Cette prévention primaire peut atteindre ses objectifs uniquement si elle est conçue et mise en œuvre localement, en connaissance des caractéristiques et des besoins d’une population spécifique et proche. Cette caractéristique explique pourquoi, à Genève, l’animation socioculturelle est depuis cinquante ans organisée associativement: chaque maison de quartier et centre de loisirs est gérée par une association, qui est entièrement responsable de sa politique d’animation et de ses activités. Les équipes professionnelles travaillent pour l’association, tout en étant payées par la Fondation genevoise pour l’animation socioculturelle (FASe), fondation de droit public subventionnée par le canton et les communes.

Or, récemment, le secteur de l’animation socioculturelle a été happé par un exercice pas inconnu à Genève: l’imposition d’économies au budget du canton, sans s’interroger sur la nécessité de telles économies, ni sur leurs effets secondaires néfastes – pourtant évidents. Heureusement, personne ne plaide pour l’instant en faveur d’une réduction de la somme globale des subventions, ce qui constitue une reconnaissance du rôle de l’animation socioculturelle. On évoque seulement le scénario d’un transfert des 23 millions de subvention cantonale aux communes.

Une telle décision serait néanmoins totalement erronée. Son premier effet serait de créer un fossé superflu entre le domaine de l’animation socioculturelle et le Département cantonal de la cohésion sociale, ce qui rendrait difficile voire impossible le maintien de la cohérence de l’action sociale par le canton.
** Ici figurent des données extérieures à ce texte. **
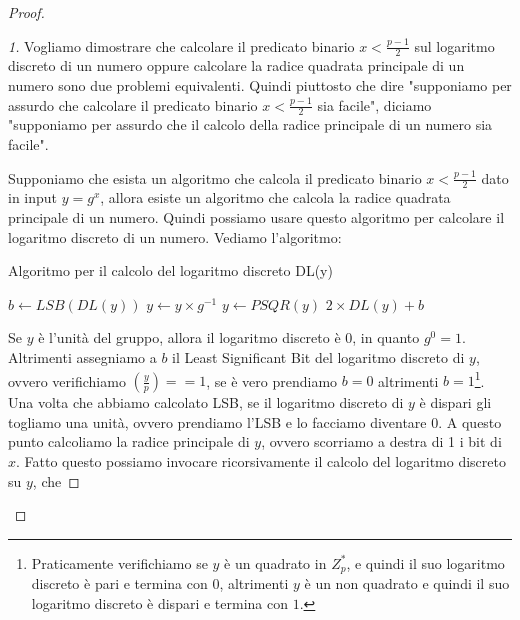 \begin{proof}
\begin{proof}[1]
Vogliamo dimostrare che calcolare il predicato binario $x < \frac{p-1}{2}$ sul logaritmo discreto di un numero oppure calcolare la radice quadrata principale di un numero sono due problemi equivalenti. Quindi piuttosto che dire "supponiamo per assurdo che calcolare il predicato binario $x < \frac{p-1}{2}$ sia facile", diciamo "supponiamo per assurdo che il calcolo della radice principale di un numero sia facile".

Supponiamo che esista un algoritmo che calcola il predicato binario  $x < \frac{p-1}{2}$ dato in input $y = g^x$, allora esiste un algoritmo che calcola la radice quadrata principale di un numero. Quindi possiamo usare questo algoritmo per calcolare il logaritmo discreto di un numero. 
Vediamo l'algoritmo:
\begin{algorithm}[H]
\caption{Algoritmo per il calcolo del logaritmo discreto DL(y)}\label{alg:cap}
\begin{algorithmic}
    \State {}   
\Else
    \State $b \gets LSB(DL(y))$
        \State $y \gets y \times g^{-1}$     
    \EndIf
    \State $y \gets PSQR(y)$    
    \State \Return $2 \times DL(y) + b$
\EndIf
\end{algorithmic}
\end{algorithm}

\noindent Se $y$ è l'unità del gruppo, allora il logaritmo discreto è $0$, in quanto $g^0=1$. Altrimenti assegniamo a $b$ il Least Significant Bit del logaritmo discreto di $y$, ovvero verifichiamo $\left( \frac{y}{p}\right) == 1$, se è vero prendiamo $b=0$ altrimenti $b=1$\footnote{Praticamente verifichiamo se $y$ è un quadrato in $Z_p^*$, e quindi il suo logaritmo discreto è pari e termina con $0$, altrimenti $y$ è un non quadrato e quindi il suo logaritmo discreto è dispari e termina con $1$.}. Una volta che abbiamo calcolato LSB, se il logaritmo discreto di $y$ è dispari gli togliamo una unità, ovvero prendiamo l'LSB e lo facciamo diventare $0$. A questo punto calcoliamo la radice principale di $y$, ovvero scorriamo a destra di 1 i bit di $x$. Fatto questo possiamo invocare ricorsivamente il calcolo del logaritmo discreto su $y$, che 
\end{proof}
    

\end{proof}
Son deuxième effet serait de mettre en danger la subsidiarité et la démocratie citoyenne en grignotant l’autonomie des associations dans le pilotage de leurs activités.

La loi, les statuts et l’action de la FASe actuels, malgré certaines difficultés liées à la centralisation administrative relevées récemment par le personnel et les syndicats, ont grosso modo réussi à garantir les compétences locales des associations, tant sur le contenu de l’animation qu’en matière d’organisation. Si à la place d’une fondation de droit public, il fallait transiter vers un groupement intercommunal à l’exemple du Groupement intercommunal pour l’animation parascolaire (GIAP), on peine à imaginer que toutes les communes seront d’accord de préserver la place des citoyen·nes au sein du dispositif. Il est malheureusement beaucoup plus probable que le groupement lui-même et les services sociaux des communes se mettent à donner le ton dans l’animation socioculturelle.

Or, comme l’ont relevé à la fois la Cour des comptes, le collectif Retrouver l’animation socioculturelle et légitime (Rascal) et la Fédération des centres de loisirs et de rencontre (FCLR), il est important que l’action de la FASe puisse être renforcée de façon harmonieuse sous la forme d’une politique publique de soutien à des associations de la société civile. Celle-ci doit continuer à reposer sur la libre adhésion, la participation, l’action sociale, la solidarité, sous l’impulsion de la société civile, avec un contrôle administratif réduit à son minimum.

Gabriel Barta est trésorier de l’Association pour l’animation des Acacias, Emmanuel Deonna est  député au Grand Conseil genevois, PS.